A União Europeia, ao abdicar da sua promessa fundadora normaliza práticas de exclusão e morte nas suas fronteiras externas. A retórica de valores já não sustenta a realidade — é apenas uma suposição diplomática educada. A dignidade da vida é sistematicamente negociada e silenciada.

9. A Dignidade da Vida VS. A Banalidade do Mal

A banalidade do mal, tal como identificada por Arendt, não depende do ódio, mas de abdicar do pensamento e da delegação cega da responsabilidade. Hoje, esta banalidade assume uma nova forma: não se traduz em campos de extermínio visíveis, mas em administrações neutras da morte, na recodificação da violência como segurança, e na transformação da vida humana em variável de gestão. É neste sentido que falamos de um novo colapso: não apenas político ou económico, mas simbólico e moral.

O que observamos nas sociedades ocidentais contemporâneas não é apenas a preparação técnica para o conflito, mas a criação subjetiva das condições que o tornam admissível: a linguagem que neutraliza, a neurobiologia que rejeita, o poder que disciplina sem explicar, a autoridade que se impõe sem vínculo, o silêncio dos estados perante o genocídio. Estes elementos, quando convergem, constroem um regime mental e institucional que já não reconhece o outro como igual, nem a sua existência como inegociável.

A dignidade da vida humana foi durante décadas uma ficção útil — sustentava a coesão interna das democracias e permitia que o Ocidente se visse a si mesmo como moralmente distinto das suas margens. Hoje, essa ficção perdeu eficácia. A vida foi rebaixada a meio. A pessoa já não é fim, cada vez mais duvido se alguma vez na história do ocidente o foi. O sujeito é julgado pela utilidade, pela eficiência, pela compatibilidade com o modelo de produção, e a morte — quando ocorre em certas geografias ou corpos — já não escandaliza. Torna-se estatística.

A única linha de defesa que resta é a reconfiguração da autoridade moral a partir do vínculo humano real. Não basta rejeitar o autoritarismo — é preciso reinventar a autoridade. Como nos ensina Freire, a autoridade verdadeira não se exerce sobre, mas com. Reconhece o outro, não como exceção, mas como origem legítima de sentido. Combater a banalidade do mal no século XXI exige, por isso, práticas educativas, políticas e simbólicas que reinstalem o outro como sujeito irredutível. Isso não se faz com palavras de ordem — faz-se com compromisso ao observar a  realidade concreta, com presença responsável.

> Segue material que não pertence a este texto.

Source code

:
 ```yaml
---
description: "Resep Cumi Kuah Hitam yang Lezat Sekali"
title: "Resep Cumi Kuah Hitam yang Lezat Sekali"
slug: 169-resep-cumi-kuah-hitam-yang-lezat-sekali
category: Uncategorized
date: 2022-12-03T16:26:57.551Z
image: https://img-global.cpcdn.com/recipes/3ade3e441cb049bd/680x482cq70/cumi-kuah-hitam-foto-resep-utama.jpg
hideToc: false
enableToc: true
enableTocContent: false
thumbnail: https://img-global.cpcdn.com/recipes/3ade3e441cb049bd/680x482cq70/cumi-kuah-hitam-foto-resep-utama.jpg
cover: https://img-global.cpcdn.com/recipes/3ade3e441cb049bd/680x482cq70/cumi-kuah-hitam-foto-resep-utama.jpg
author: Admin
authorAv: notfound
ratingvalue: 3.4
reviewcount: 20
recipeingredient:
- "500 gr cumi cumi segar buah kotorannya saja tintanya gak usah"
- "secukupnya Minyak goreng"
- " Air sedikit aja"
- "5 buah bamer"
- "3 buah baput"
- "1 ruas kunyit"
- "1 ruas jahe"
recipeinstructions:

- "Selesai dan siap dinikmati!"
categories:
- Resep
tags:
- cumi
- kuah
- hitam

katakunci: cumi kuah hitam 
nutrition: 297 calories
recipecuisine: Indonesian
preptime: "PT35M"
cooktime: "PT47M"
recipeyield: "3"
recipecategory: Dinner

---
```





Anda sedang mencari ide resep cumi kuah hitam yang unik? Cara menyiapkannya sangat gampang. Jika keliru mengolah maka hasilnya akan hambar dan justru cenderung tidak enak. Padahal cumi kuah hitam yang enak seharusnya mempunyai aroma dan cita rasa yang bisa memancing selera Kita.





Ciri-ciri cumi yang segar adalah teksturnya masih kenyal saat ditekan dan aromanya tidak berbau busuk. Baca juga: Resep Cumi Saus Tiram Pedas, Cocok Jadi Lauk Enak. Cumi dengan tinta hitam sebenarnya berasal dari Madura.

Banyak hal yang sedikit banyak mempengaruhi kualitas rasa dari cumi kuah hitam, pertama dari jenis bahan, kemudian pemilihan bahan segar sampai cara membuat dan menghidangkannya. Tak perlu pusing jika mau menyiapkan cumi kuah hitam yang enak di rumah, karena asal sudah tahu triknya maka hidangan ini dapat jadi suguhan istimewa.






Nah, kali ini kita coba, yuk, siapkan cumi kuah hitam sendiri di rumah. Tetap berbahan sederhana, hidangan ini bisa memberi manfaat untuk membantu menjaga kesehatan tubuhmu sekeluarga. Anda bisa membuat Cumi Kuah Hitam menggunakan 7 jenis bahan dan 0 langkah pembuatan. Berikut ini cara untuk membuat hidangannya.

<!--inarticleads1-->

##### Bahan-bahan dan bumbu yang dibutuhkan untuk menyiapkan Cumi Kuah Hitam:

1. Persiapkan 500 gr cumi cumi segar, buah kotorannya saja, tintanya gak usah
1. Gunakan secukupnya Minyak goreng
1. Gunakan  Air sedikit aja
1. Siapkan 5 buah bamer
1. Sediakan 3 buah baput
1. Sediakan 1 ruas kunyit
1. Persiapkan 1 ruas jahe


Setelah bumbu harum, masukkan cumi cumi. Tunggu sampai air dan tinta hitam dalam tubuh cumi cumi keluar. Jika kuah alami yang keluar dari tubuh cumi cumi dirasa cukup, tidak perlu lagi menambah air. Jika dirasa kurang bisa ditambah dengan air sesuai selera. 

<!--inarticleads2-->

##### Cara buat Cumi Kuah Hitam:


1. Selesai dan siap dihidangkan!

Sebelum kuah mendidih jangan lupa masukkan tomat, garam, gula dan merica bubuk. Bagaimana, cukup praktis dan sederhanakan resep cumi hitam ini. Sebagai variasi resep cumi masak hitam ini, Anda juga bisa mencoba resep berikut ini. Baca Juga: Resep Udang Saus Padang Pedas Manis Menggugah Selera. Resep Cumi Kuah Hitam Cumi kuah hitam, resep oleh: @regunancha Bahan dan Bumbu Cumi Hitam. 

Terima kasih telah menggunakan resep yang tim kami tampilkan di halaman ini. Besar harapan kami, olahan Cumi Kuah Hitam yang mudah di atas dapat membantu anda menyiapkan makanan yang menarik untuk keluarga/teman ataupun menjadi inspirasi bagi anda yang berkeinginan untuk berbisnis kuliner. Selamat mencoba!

O que está em causa já não é apenas a justiça social, mas a sobrevivência do humano como categoria moral. Se a vida continuar a ser instrumentalizada, a terceira guerra não será uma hipótese — será o colapso do valor humano.

A única resposta possível é aquela que restitui à vida a sua condição de fim absoluto.

Tudo o que não for isso será apenas uma política gestão da morte.